-- Task directions --
Transcribe the listing below only from the line with "- Provides fallback scoring if AI models fail" up to and including the line with "- Actionable recommendations".

+++ Records to use +++

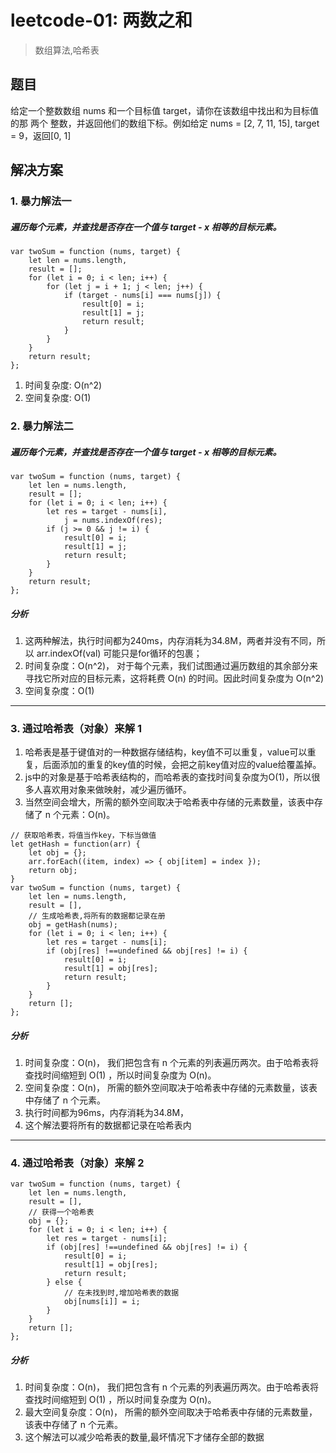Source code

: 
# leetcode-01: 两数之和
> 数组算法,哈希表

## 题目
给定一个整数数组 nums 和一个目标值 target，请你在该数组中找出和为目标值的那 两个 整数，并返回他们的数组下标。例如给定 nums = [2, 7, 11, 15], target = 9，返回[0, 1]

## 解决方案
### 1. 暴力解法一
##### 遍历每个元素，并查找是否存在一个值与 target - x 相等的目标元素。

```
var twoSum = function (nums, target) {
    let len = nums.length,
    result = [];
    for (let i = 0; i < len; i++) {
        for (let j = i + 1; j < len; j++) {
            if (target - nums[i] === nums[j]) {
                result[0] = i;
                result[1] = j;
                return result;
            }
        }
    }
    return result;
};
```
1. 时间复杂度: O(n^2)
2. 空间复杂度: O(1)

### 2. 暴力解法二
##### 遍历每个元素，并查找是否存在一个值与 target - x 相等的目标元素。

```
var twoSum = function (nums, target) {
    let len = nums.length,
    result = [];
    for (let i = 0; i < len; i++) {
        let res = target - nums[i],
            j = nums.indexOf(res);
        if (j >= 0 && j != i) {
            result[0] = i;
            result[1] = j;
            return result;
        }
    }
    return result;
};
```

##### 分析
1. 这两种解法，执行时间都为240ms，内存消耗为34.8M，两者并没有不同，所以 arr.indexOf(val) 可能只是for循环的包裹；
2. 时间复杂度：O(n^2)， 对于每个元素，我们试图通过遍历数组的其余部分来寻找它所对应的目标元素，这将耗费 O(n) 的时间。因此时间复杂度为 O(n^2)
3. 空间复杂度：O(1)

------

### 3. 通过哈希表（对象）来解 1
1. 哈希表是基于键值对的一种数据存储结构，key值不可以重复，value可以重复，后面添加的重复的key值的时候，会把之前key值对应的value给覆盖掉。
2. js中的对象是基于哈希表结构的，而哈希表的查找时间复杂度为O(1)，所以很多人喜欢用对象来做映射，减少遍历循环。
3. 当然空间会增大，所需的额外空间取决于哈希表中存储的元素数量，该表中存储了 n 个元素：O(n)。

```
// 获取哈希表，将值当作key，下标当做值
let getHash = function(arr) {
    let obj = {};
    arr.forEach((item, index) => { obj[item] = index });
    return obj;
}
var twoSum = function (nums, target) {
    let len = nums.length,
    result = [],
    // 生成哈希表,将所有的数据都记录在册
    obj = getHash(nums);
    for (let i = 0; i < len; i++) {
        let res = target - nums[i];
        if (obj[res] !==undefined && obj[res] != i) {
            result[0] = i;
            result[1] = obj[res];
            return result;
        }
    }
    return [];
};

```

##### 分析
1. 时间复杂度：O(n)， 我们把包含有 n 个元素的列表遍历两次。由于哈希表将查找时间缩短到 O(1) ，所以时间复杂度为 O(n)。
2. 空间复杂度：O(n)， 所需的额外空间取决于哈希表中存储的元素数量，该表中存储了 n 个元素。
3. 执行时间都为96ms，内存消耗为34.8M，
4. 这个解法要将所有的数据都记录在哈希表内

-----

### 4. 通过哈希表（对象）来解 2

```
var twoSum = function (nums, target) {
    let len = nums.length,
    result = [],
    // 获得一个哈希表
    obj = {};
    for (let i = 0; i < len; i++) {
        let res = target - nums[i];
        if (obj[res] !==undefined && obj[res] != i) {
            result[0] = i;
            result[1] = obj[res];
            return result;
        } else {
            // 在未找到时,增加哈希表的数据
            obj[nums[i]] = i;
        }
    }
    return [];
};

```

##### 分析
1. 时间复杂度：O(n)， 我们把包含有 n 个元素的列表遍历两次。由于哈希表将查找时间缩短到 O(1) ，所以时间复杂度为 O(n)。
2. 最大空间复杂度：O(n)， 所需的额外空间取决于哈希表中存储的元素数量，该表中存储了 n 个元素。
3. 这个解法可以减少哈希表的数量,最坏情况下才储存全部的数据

+++
+++ Records to use +++

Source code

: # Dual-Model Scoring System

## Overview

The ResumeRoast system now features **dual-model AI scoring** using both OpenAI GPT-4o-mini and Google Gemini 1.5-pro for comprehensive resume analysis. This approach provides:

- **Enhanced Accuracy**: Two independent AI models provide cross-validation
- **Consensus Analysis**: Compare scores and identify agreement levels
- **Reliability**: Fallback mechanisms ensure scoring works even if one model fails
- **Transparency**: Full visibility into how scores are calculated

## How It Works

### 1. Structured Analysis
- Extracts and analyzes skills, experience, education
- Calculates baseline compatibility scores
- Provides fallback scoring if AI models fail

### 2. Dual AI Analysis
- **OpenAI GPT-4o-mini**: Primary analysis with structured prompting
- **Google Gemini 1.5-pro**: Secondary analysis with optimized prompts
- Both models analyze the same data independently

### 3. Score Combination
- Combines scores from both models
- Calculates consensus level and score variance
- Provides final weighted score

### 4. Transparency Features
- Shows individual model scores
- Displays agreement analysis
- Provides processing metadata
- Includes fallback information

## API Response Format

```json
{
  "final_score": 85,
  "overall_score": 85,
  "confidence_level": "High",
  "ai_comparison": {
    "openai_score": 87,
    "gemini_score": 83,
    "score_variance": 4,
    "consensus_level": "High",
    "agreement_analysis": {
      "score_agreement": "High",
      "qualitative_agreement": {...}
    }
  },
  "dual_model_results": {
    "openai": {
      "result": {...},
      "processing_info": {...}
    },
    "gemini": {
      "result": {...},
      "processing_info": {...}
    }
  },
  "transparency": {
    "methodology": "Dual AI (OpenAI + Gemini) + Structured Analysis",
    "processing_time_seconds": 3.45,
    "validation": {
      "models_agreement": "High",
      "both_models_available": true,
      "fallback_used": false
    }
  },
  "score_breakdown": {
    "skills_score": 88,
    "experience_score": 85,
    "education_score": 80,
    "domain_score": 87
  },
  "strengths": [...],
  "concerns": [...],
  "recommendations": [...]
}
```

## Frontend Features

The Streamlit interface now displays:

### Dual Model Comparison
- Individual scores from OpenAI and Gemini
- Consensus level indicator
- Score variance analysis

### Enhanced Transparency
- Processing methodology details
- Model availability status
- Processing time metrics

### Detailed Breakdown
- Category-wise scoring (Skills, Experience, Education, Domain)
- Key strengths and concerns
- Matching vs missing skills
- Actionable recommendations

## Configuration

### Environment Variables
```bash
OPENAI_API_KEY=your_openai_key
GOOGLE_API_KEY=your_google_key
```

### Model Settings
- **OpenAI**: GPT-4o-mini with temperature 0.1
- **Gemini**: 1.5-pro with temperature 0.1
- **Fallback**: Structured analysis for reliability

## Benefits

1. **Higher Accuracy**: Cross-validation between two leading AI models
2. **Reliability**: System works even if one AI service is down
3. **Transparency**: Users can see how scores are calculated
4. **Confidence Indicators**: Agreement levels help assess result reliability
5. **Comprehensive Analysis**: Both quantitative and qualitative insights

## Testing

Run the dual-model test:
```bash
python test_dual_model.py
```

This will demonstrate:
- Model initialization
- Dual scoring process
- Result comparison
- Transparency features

+++

-- Response to the exercise --
- Provides fallback scoring if AI models fail

### 2. Dual AI Analysis
- **OpenAI GPT-4o-mini**: Primary analysis with structured prompting
- **Google Gemini 1.5-pro**: Secondary analysis with optimized prompts
- Both models analyze the same data independently

### 3. Score Combination
- Combines scores from both models
- Calculates consensus level and score variance
- Provides final weighted score

### 4. Transparency Features
- Shows individual model scores
- Displays agreement analysis
- Provides processing metadata
- Includes fallback information

## API Response Format

```json
{
  "final_score": 85,
  "overall_score": 85,
  "confidence_level": "High",
  "ai_comparison": {
    "openai_score": 87,
    "gemini_score": 83,
    "score_variance": 4,
    "consensus_level": "High",
    "agreement_analysis": {
      "score_agreement": "High",
      "qualitative_agreement": {...}
    }
  },
  "dual_model_results": {
    "openai": {
      "result": {...},
      "processing_info": {...}
    },
    "gemini": {
      "result": {...},
      "processing_info": {...}
    }
  },
  "transparency": {
    "methodology": "Dual AI (OpenAI + Gemini) + Structured Analysis",
    "processing_time_seconds": 3.45,
    "validation": {
      "models_agreement": "High",
      "both_models_available": true,
      "fallback_used": false
    }
  },
  "score_breakdown": {
    "skills_score": 88,
    "experience_score": 85,
    "education_score": 80,
    "domain_score": 87
  },
  "strengths": [...],
  "concerns": [...],
  "recommendations": [...]
}
```

## Frontend Features

The Streamlit interface now displays:

### Dual Model Comparison
- Individual scores from OpenAI and Gemini
- Consensus level indicator
- Score variance analysis

### Enhanced Transparency
- Processing methodology details
- Model availability status
- Processing time metrics

### Detailed Breakdown
- Category-wise scoring (Skills, Experience, Education, Domain)
- Key strengths and concerns
- Matching vs missing skills
- Actionable recommendations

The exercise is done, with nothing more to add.